* **Directions for this task**
Scan the data for "every" and copy the lines it appears in.

Records drawn from a dataset:
[Start of section]

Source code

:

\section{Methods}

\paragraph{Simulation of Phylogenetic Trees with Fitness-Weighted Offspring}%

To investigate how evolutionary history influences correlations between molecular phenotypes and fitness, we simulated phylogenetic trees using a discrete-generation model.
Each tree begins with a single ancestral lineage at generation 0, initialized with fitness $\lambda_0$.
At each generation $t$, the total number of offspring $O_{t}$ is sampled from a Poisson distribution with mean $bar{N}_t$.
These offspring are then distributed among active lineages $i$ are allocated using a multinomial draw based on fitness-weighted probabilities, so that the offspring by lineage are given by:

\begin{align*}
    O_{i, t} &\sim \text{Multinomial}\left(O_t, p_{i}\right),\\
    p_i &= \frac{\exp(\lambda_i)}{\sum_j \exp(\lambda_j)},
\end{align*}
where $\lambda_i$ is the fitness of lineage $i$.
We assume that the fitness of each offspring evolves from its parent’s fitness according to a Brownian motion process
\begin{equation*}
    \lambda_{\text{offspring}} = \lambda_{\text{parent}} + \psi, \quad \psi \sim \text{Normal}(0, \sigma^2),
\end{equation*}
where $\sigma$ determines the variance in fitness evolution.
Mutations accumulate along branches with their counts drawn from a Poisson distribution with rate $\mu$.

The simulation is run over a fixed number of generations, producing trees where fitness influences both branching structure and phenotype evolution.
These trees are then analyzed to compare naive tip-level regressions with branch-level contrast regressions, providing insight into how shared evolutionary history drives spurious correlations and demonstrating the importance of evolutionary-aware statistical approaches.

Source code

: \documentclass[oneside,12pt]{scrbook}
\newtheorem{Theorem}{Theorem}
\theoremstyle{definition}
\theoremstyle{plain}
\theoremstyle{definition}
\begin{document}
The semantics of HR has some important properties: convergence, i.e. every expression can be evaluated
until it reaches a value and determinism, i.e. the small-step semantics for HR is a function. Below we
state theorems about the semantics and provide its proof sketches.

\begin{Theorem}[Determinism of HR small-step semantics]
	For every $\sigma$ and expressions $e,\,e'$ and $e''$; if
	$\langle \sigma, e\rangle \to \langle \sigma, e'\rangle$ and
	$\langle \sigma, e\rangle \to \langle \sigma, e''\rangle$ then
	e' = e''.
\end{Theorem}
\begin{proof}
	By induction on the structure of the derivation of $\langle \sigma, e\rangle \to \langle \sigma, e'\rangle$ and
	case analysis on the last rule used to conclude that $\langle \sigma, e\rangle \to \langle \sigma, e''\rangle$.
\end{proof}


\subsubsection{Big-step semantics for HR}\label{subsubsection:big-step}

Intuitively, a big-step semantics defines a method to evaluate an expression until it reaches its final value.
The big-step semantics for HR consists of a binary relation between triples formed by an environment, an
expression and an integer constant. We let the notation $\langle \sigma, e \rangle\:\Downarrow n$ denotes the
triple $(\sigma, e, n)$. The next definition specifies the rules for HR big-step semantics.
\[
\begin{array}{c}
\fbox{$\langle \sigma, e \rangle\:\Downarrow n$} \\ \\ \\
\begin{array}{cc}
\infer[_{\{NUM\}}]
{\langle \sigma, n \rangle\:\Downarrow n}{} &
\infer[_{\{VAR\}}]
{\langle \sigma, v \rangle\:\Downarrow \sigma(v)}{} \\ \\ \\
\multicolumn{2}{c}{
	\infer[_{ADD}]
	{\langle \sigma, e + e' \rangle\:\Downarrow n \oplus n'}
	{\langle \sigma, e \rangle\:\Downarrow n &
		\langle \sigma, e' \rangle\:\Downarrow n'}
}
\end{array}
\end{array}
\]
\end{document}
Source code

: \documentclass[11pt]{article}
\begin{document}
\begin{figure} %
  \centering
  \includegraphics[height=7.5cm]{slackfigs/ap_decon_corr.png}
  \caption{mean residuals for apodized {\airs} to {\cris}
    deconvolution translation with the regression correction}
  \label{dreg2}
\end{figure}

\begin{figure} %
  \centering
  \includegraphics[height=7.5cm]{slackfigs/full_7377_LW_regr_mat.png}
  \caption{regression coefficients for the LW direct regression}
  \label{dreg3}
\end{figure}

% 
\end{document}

[End of section]

* **Response below**
The semantics of HR has some important properties: convergence, i.e. every expression can be evaluated
	For every $\sigma$ and expressions $e,\,e'$ and $e''$; if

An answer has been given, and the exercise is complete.